Water may be the main ingredient in watermelon, but this sweet and juicy fruit is also rich in nutrients that do your body good. No matter how you like it, with or without seeds, on the rind or melon-balled in a bowl, watermelon makes a good addition to any diet.
You may not give the water in the food you eat much thought. But fruits like watermelon are a source of water and can help you meet your daily fluid needs for adequate hydration. Ninety-two percent of the weight in a serving of watermelon is water. In fact, Clemson Cooperative Extension recommends you choose high-water containing fruit to meet fluid needs instead of juice.
Low-Calorie Sweet Treat
Another benefit of the high water content in watermelon is that it keeps calories low. A 1-cup serving of watermelon balls contains 46 calories, 12 grams of carbs, almost 1 gram of fiber, 1 gram of protein and no fat.
With so many people struggling with their weight, eating low-calorie foods like watermelon may help. The large portion size and low calorie content of the sweet fruit helps fill you up without making a huge dent in your daily calorie allowance.
Full of Vitamins A and C
Watermelon is an excellent source of both vitamins A and C; a 1-cup serving of watermelon balls meets 18 percent and 21 percent of the daily value, respectively.
Much of the vitamin A content in the watermelon is in the form of beta carotene, an antioxidant that protects your cells from damage by free radicals. People who eat more foods rich in beta carotene like watermelon seem to have a lower risk of both heart disease and cancer, according to the University of Maryland Medical Center.

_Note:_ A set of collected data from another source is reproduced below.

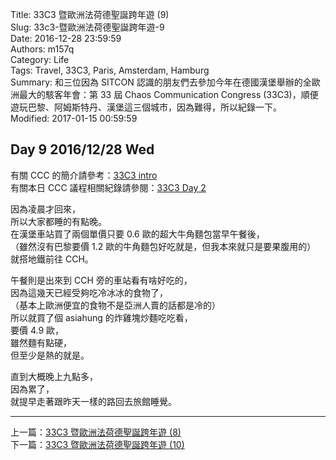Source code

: Title: 33C3 暨歐洲法荷德聖誕跨年遊 (9)  
Slug: 33c3-暨歐洲法荷德聖誕跨年遊-9  
Date: 2016-12-28 23:59:59  
Authors: m157q  
Category: Life  
Tags: Travel, 33C3, Paris, Amsterdam, Hamburg  
Summary: 和三位因為 SITCON 認識的朋友們去參加今年在德國漢堡舉辦的全歐洲最大的駭客年會：第 33 屆 Chaos Communication Congress (33C3)，順便遊玩巴黎、阿姆斯特丹、漢堡這三個城市，因為難得，所以紀錄一下。  
Modified: 2017-01-15 00:59:59  
  
  
## Day 9 2016/12/28 Wed  
  
有關 CCC 的簡介請參考：[33C3 intro](/posts/2016/12/27/33c3-0)  
有關本日 CCC 議程相關紀錄請參閱：[33C3 Day 2](/posts/2016/12/28/33c3-day2)  
  
因為凌晨才回來，  
所以大家都睡的有點晚。  
在漢堡車站買了兩個單價只要 0.6 歐的超大牛角麵包當早午餐後，  
（雖然沒有巴黎要價 1.2 歐的牛角麵包好吃就是，但我本來就只是要果腹用的）  
就搭地鐵前往 CCH。  
  
午餐則是出來到 CCH 旁的車站看有啥好吃的，  
因為這幾天已經受夠吃冷冰冰的食物了，  
（基本上歐洲便宜的食物不是亞洲人賣的話都是冷的）  
所以就買了個 asiahung 的炸雞塊炒麵吃吃看，  
要價 4.9 歐，  
雖然麵有點硬，  
但至少是熱的就是。  
  
直到大概晚上九點多，  
因為累了，  
就提早走著跟昨天一樣的路回去旅館睡覺。  
  
---  
  
上一篇：[33C3 暨歐洲法荷德聖誕跨年遊 (8)](/posts/2016/12/27/33c3-暨歐洲法荷德聖誕跨年遊-8)  
下一篇：[33C3 暨歐洲法荷德聖誕跨年遊 (10)](/posts/2016/12/29/33c3-暨歐洲法荷德聖誕跨年遊-10)  
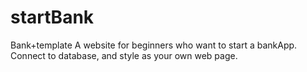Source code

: # startBank
Bank+template
A website for beginners who want to start a bankApp.
Connect to database, and style as your own web page.
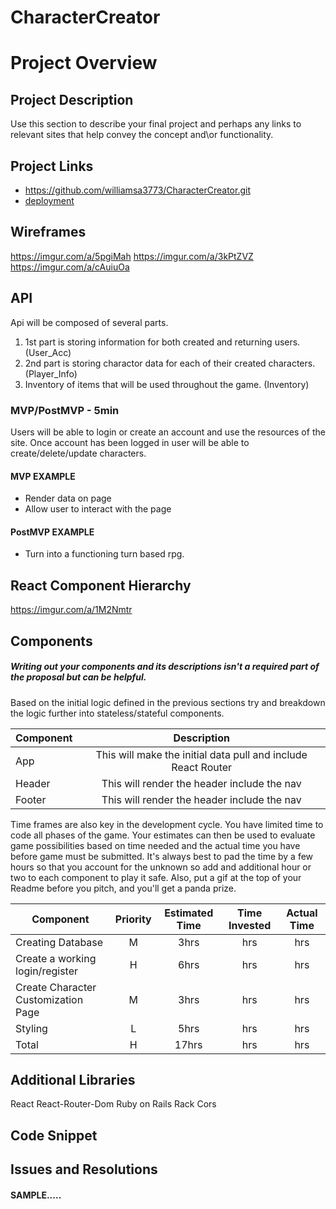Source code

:# CharacterCreator
# Project Overview


## Project Description

Use this section to describe your final project and perhaps any links to relevant sites that help convey the concept and\or functionality.

## Project Links

- https://github.com/williamsa3773/CharacterCreator.git
- [deployment]()

## Wireframes
https://imgur.com/a/5pgiMah
https://imgur.com/a/3kPtZVZ
https://imgur.com/a/cAuiuOa
## API

Api will be composed of several parts.
1. 1st part is storing information for both created and returning users. (User_Acc)
2. 2nd part is storing charactor data for each of their created characters. (Player_Info)
3. Inventory of items that will be used throughout the game. (Inventory)

### MVP/PostMVP - 5min

Users will be able to login or create an account and use the resources of the site. Once account has been logged in user will be able to create/delete/update characters.


#### MVP EXAMPLE
- Render data on page
- Allow user to interact with the page

#### PostMVP EXAMPLE
- Turn into a functioning turn based rpg.

## React Component Hierarchy

https://imgur.com/a/1M2Nmtr

## Components
##### Writing out your components and its descriptions isn't a required part of the proposal but can be helpful.

Based on the initial logic defined in the previous sections try and breakdown the logic further into stateless/stateful components.

| Component | Description |
| --- | :---: |  
| App | This will make the initial data pull and include React Router|
| Header | This will render the header include the nav |
| Footer | This will render the header include the nav |


Time frames are also key in the development cycle.  You have limited time to code all phases of the game.  Your estimates can then be used to evaluate game possibilities based on time needed and the actual time you have before game must be submitted. It's always best to pad the time by a few hours so that you account for the unknown so add and additional hour or two to each component to play it safe. Also, put a gif at the top of your Readme before you pitch, and you'll get a panda prize.

| Component | Priority | Estimated Time | Time Invested | Actual Time |
| --- | :---: |  :---: | :---: | :---: |
| Creating Database | M | 3hrs| hrs | hrs |
| Create a working login/register | H | 6hrs| hrs | hrs |
| Create Character Customization Page | M | 3hrs| hrs | hrs |
| Styling | L | 5hrs| hrs | hrs |
| Total | H | 17hrs| hrs | hrs |

## Additional Libraries
React
React-Router-Dom
Ruby on Rails
Rack Cors


## Code Snippet


## Issues and Resolutions


#### SAMPLE.....
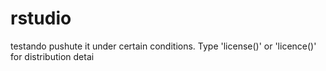 # rstudio
testando pushute it under certain conditions.
Type 'license()' or 'licence()' for distribution detai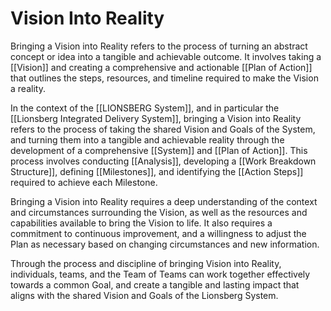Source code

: # Vision Into Reality

Bringing a Vision into Reality refers to the process of turning an abstract concept or idea into a tangible and achievable outcome. It involves taking a [[Vision]] and creating a comprehensive and actionable [[Plan of Action]] that outlines the steps, resources, and timeline required to make the Vision a reality.

In the context of the [[LIONSBERG System]], and in particular the [[Lionsberg Integrated Delivery System]], bringing a Vision into Reality refers to the process of taking the shared Vision and Goals of the System, and turning them into a tangible and achievable reality through the development of a comprehensive [[System]] and [[Plan of Action]]. This process involves conducting [[Analysis]], developing a [[Work Breakdown Structure]], defining [[Milestones]], and identifying the [[Action Steps]] required to achieve each Milestone.

Bringing a Vision into Reality requires a deep understanding of the context and circumstances surrounding the Vision, as well as the resources and capabilities available to bring the Vision to life. It also requires a commitment to continuous improvement, and a willingness to adjust the Plan as necessary based on changing circumstances and new information.

Through the process and discipline of bringing Vision into Reality, individuals, teams, and the Team of Teams can work together effectively towards a common Goal, and create a tangible and lasting impact that aligns with the shared Vision and Goals of the Lionsberg System.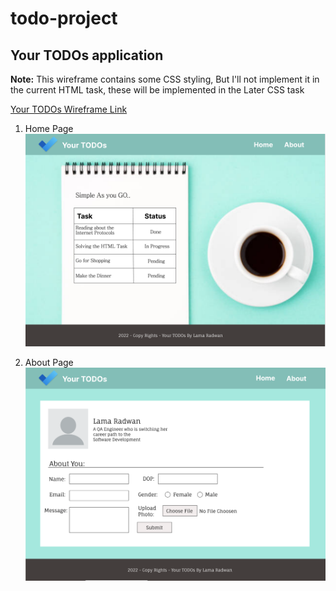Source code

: # todo-project

## Your TODOs application
**Note:** This wireframe contains some CSS styling, But I'll not implement it in the current HTML task, these will be implemented in the Later CSS task

[Your TODOs Wireframe Link](https://www.figma.com/file/JyT1W7u3BQnfbEacHAHDRI/Your-TODOs?node-id=0%3A1)

1. Home Page
![Home](Assets/home.png)

2. About Page
![About](Assets/about.png)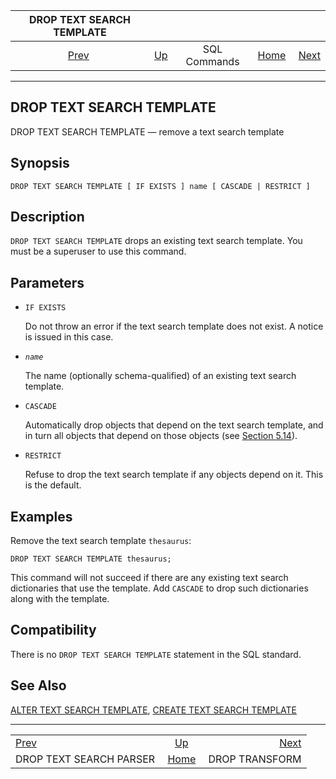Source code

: <!--?xml version="1.0" encoding="UTF-8" standalone="no"?-->

|                 DROP TEXT SEARCH TEMPLATE                |                                        |              |                                                       |                                                  |
| :------------------------------------------------------: | :------------------------------------- | :----------: | ----------------------------------------------------: | -----------------------------------------------: |
| [Prev](sql-droptsparser.html "DROP TEXT SEARCH PARSER")  | [Up](sql-commands.html "SQL Commands") | SQL Commands | [Home](index.html "PostgreSQL 17devel Documentation") |  [Next](sql-droptransform.html "DROP TRANSFORM") |

***

[]()

## DROP TEXT SEARCH TEMPLATE

DROP TEXT SEARCH TEMPLATE — remove a text search template

## Synopsis

    DROP TEXT SEARCH TEMPLATE [ IF EXISTS ] name [ CASCADE | RESTRICT ]

## Description

`DROP TEXT SEARCH TEMPLATE` drops an existing text search template. You must be a superuser to use this command.

## Parameters

*   `IF EXISTS`

    Do not throw an error if the text search template does not exist. A notice is issued in this case.

*   *`name`*

    The name (optionally schema-qualified) of an existing text search template.

*   `CASCADE`

    Automatically drop objects that depend on the text search template, and in turn all objects that depend on those objects (see [Section 5.14](ddl-depend.html "5.14. Dependency Tracking")).

*   `RESTRICT`

    Refuse to drop the text search template if any objects depend on it. This is the default.

## Examples

Remove the text search template `thesaurus`:

    DROP TEXT SEARCH TEMPLATE thesaurus;

This command will not succeed if there are any existing text search dictionaries that use the template. Add `CASCADE` to drop such dictionaries along with the template.

## Compatibility

There is no `DROP TEXT SEARCH TEMPLATE` statement in the SQL standard.

## See Also

[ALTER TEXT SEARCH TEMPLATE](sql-altertstemplate.html "ALTER TEXT SEARCH TEMPLATE"), [CREATE TEXT SEARCH TEMPLATE](sql-createtstemplate.html "CREATE TEXT SEARCH TEMPLATE")

***

|                                                          |                                                       |                                                  |
| :------------------------------------------------------- | :---------------------------------------------------: | -----------------------------------------------: |
| [Prev](sql-droptsparser.html "DROP TEXT SEARCH PARSER")  |         [Up](sql-commands.html "SQL Commands")        |  [Next](sql-droptransform.html "DROP TRANSFORM") |
| DROP TEXT SEARCH PARSER                                  | [Home](index.html "PostgreSQL 17devel Documentation") |                                   DROP TRANSFORM |
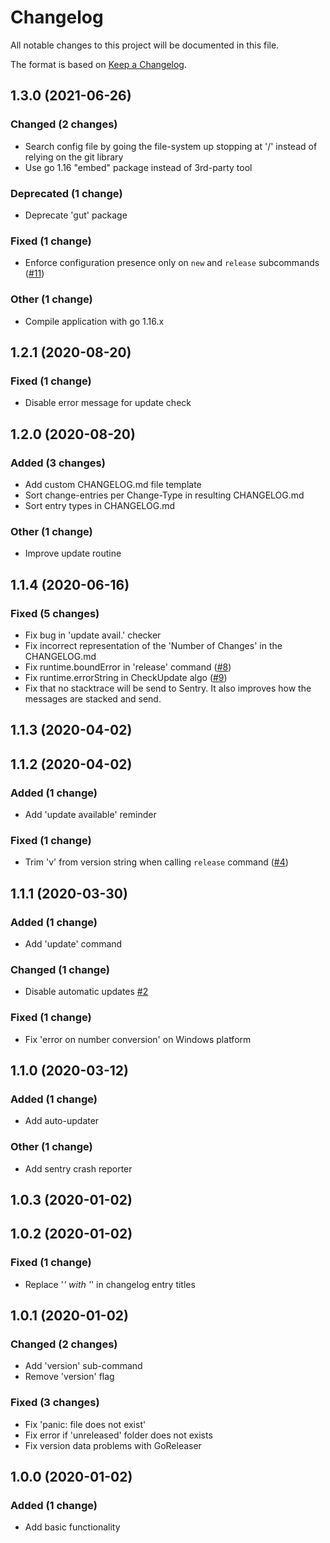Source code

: # Changelog

All notable changes to this project will be documented in this file.

The format is based on [Keep a Changelog](http://keepachangelog.com/en/1.0.0/).


## 1.3.0 (2021-06-26)

### Changed (2 changes)
- Search config file by going the file-system up stopping at '/' instead of relying on the git library
- Use go 1.16 "embed" package instead of 3rd-party tool

### Deprecated (1 change)
- Deprecate 'gut' package

### Fixed (1 change)
- Enforce configuration presence only on `new` and `release` subcommands ([#11](https://gitlab.com/l0nax/changelog-go/-/issues/11))

### Other (1 change)
- Compile application with go 1.16.x


## 1.2.1 (2020-08-20)

### Fixed (1 change)
- Disable error message for update check


## 1.2.0 (2020-08-20)

### Added (3 changes)
- Add custom CHANGELOG.md file template
- Sort change-entries per Change-Type in resulting CHANGELOG.md
- Sort entry types in CHANGELOG.md

### Other (1 change)
- Improve update routine


## 1.1.4 (2020-06-16)

### Fixed (5 changes)
- Fix bug in 'update avail.' checker
- Fix incorrect representation of the 'Number of Changes' in the CHANGELOG.md
- Fix runtime.boundError in 'release' command ([#8](https://gitlab.com/l0nax/changelog-go/-/issues/8))
- Fix runtime.errorString in CheckUpdate algo ([#9](https://gitlab.com/l0nax/changelog-go/-/issues/9))
- Fix that no stacktrace will be send to Sentry. It also improves how the messages are stacked and send.


## 1.1.3 (2020-04-02)


## 1.1.2 (2020-04-02)

### Added (1 change)
- Add 'update available' reminder

### Fixed (1 change)
- Trim 'v' from version string when calling `release` command ([#4](https://gitlab.com/l0nax/changelog-go/-/issues/4))


## 1.1.1 (2020-03-30)

### Added (1 change)
- Add 'update' command

### Changed (1 change)
- Disable automatic updates [#2](https://gitlab.com/l0nax/changelog-go/-/issues/2)

### Fixed (1 change)
- Fix 'error on number conversion' on Windows platform


## 1.1.0 (2020-03-12)

### Added (1 change)
- Add auto-updater

### Other (1 change)
- Add sentry crash reporter


## 1.0.3 (2020-01-02)


## 1.0.2 (2020-01-02)

### Fixed (1 change)
- Replace '_' with '_' in changelog entry titles


## 1.0.1 (2020-01-02)

### Changed (2 changes)
- Add 'version' sub-command
- Remove 'version' flag

### Fixed (3 changes)
- Fix 'panic: file does not exist'
- Fix error if 'unreleased' folder does not exists
- Fix version data problems with GoReleaser


## 1.0.0 (2020-01-02)

### Added (1 change)
- Add basic functionality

Vitamin C is also an antioxidant and may help regenerate other antioxidants in your body, according to the Office of Dietary Supplements, adding extra protection against free radicals. The vitamin C in watermelon also helps make collagen, which you need for wound healing, and the amino acid L-carnitine.
May Improve Blood Pressure
Watermelon may also help lower your blood pressure, especially when under stressful situations. A study published in 2014 in the American Journal of Hypertension investigated the effects of watermelon extract on blood pressure in a group of obese hypertensive adults when exposed to cold temperatures, which increases blood pressure. The study found that the watermelon extract improved blood pressure during the added stress of the temperature change, and the researchers suggest that watermelon may improve heart health during the winter months.
However, watermelon extract may be a more concentrated source of nutrients than the actual fruit, and studies using the fruit may be needed to confirm its effects on blood pressure.